BEGIN Data provided

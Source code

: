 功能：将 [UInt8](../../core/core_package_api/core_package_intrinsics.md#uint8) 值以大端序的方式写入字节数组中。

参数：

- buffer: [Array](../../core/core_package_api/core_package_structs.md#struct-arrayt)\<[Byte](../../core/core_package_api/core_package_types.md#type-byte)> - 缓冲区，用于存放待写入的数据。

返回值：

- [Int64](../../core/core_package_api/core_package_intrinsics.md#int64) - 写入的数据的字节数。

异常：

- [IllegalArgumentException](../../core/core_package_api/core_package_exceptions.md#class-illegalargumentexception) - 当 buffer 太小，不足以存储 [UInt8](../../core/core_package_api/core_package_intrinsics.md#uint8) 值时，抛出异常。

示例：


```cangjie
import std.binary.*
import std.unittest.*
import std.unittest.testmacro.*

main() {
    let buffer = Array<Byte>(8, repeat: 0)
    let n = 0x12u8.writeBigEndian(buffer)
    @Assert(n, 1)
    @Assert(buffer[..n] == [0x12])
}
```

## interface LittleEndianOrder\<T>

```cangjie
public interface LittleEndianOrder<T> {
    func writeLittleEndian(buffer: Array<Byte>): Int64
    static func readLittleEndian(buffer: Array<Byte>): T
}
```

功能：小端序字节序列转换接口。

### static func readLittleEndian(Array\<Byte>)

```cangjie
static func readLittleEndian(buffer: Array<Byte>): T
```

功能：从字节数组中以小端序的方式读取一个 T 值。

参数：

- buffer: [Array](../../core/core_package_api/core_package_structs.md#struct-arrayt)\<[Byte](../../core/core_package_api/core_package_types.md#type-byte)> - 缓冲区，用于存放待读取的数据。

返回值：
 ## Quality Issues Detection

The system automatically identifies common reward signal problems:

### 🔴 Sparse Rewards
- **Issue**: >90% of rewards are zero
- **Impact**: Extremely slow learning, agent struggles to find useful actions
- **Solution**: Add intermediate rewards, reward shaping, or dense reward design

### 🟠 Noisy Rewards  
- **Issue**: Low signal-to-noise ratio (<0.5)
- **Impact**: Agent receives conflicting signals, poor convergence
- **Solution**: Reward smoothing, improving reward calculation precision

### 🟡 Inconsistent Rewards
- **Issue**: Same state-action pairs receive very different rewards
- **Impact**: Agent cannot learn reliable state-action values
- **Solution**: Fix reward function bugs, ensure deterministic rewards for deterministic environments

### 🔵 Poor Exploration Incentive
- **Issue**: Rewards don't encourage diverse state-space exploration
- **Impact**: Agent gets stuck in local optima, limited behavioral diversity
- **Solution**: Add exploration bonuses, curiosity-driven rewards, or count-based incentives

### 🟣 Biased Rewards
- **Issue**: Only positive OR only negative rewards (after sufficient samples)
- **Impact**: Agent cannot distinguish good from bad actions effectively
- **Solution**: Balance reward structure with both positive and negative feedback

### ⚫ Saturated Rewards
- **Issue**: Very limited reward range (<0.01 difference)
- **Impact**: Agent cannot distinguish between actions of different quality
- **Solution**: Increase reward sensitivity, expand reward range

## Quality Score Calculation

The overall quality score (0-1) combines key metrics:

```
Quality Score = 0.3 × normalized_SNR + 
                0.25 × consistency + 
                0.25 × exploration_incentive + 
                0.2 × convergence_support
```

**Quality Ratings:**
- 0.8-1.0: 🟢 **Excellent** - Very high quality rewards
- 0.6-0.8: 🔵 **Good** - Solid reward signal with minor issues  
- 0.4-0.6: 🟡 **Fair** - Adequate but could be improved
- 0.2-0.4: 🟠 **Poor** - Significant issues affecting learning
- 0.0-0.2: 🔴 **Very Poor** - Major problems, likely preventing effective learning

END Data provided
BEGIN Data provided

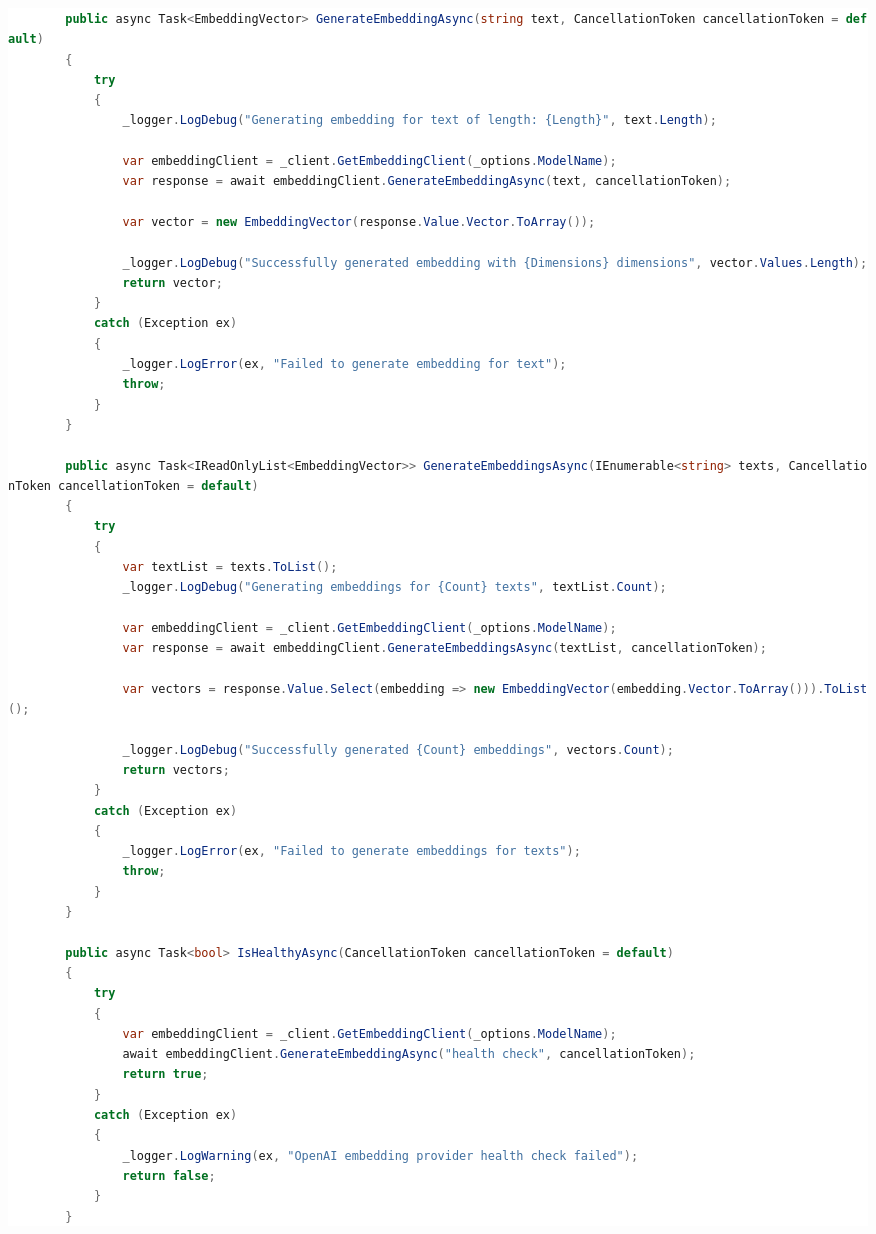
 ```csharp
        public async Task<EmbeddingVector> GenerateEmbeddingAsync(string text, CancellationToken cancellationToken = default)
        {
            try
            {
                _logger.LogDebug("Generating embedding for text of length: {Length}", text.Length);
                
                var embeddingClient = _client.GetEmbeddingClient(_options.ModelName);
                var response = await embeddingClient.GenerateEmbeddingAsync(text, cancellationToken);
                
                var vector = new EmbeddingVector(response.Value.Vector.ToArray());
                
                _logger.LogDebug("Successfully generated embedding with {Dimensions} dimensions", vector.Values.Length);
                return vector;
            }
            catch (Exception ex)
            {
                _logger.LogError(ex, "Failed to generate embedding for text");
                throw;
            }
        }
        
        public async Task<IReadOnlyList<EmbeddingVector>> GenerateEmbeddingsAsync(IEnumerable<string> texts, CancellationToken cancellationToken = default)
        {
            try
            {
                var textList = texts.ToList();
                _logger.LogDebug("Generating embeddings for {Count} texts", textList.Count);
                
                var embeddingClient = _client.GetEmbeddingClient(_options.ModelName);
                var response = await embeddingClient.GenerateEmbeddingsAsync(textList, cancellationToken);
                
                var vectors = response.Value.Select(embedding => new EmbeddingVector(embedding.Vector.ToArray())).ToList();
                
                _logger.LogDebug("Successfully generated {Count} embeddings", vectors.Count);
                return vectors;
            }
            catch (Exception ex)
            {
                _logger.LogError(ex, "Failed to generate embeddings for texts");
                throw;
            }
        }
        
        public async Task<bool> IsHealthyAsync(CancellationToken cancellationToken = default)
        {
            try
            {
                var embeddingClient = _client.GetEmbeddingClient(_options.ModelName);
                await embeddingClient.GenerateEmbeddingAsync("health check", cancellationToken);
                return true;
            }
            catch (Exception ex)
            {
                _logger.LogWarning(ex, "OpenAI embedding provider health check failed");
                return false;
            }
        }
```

END Data provided
BEGIN Data provided

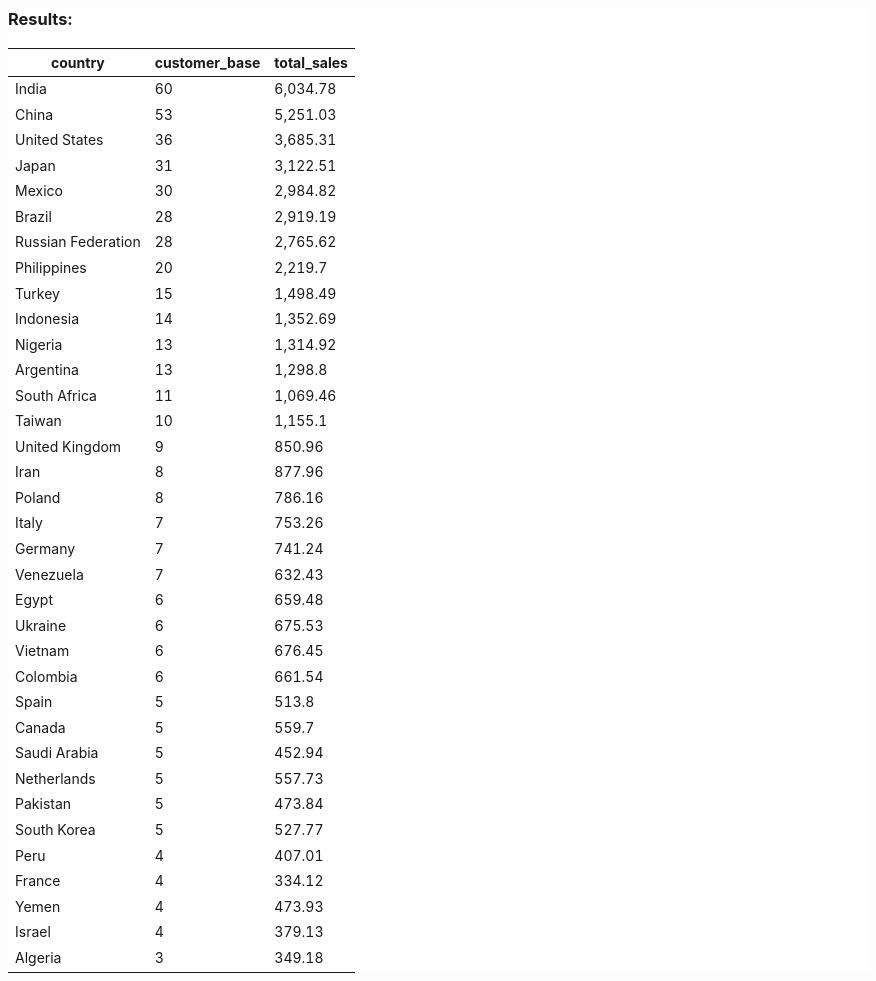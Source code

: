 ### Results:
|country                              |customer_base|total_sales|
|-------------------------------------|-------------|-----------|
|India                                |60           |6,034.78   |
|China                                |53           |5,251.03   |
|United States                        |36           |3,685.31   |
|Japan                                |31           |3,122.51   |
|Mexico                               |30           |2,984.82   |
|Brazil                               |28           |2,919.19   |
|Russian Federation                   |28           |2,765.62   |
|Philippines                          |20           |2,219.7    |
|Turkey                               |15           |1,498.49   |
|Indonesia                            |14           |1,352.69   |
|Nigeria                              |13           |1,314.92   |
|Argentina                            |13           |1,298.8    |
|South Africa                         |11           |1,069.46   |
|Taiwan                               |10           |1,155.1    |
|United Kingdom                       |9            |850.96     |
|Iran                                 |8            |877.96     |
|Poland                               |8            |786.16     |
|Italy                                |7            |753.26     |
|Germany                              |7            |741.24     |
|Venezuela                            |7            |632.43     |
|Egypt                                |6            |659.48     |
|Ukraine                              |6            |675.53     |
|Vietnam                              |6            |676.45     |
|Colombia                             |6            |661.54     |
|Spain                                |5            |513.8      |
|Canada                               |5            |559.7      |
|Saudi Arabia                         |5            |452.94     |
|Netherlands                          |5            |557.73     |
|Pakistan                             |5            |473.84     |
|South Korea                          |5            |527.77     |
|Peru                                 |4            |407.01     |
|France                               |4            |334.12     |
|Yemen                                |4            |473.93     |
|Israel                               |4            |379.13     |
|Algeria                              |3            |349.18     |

END Data provided

### Required work
What you return should be exactly the lines above, starting at the one with "### 🟡 Inconsistent Rewards" and ending at the one with "- 0.0-0.2: 🔴 **Very", and nothing else.

### Exercise answer
### 🟡 Inconsistent Rewards
- **Issue**: Same state-action pairs receive very different rewards
- **Impact**: Agent cannot learn reliable state-action values
- **Solution**: Fix reward function bugs, ensure deterministic rewards for deterministic environments

### 🔵 Poor Exploration Incentive
- **Issue**: Rewards don't encourage diverse state-space exploration
- **Impact**: Agent gets stuck in local optima, limited behavioral diversity
- **Solution**: Add exploration bonuses, curiosity-driven rewards, or count-based incentives

### 🟣 Biased Rewards
- **Issue**: Only positive OR only negative rewards (after sufficient samples)
- **Impact**: Agent cannot distinguish good from bad actions effectively
- **Solution**: Balance reward structure with both positive and negative feedback

### ⚫ Saturated Rewards
- **Issue**: Very limited reward range (<0.01 difference)
- **Impact**: Agent cannot distinguish between actions of different quality
- **Solution**: Increase reward sensitivity, expand reward range

## Quality Score Calculation

The overall quality score (0-1) combines key metrics:

```
Quality Score = 0.3 × normalized_SNR + 
                0.25 × consistency + 
                0.25 × exploration_incentive + 
                0.2 × convergence_support
```

**Quality Ratings:**
- 0.8-1.0: 🟢 **Excellent** - Very high quality rewards
- 0.6-0.8: 🔵 **Good** - Solid reward signal with minor issues  
- 0.4-0.6: 🟡 **Fair** - Adequate but could be improved
- 0.2-0.4: 🟠 **Poor** - Significant issues affecting learning
- 0.0-0.2: 🔴 **Very Poor** - Major problems, likely preventing effective learning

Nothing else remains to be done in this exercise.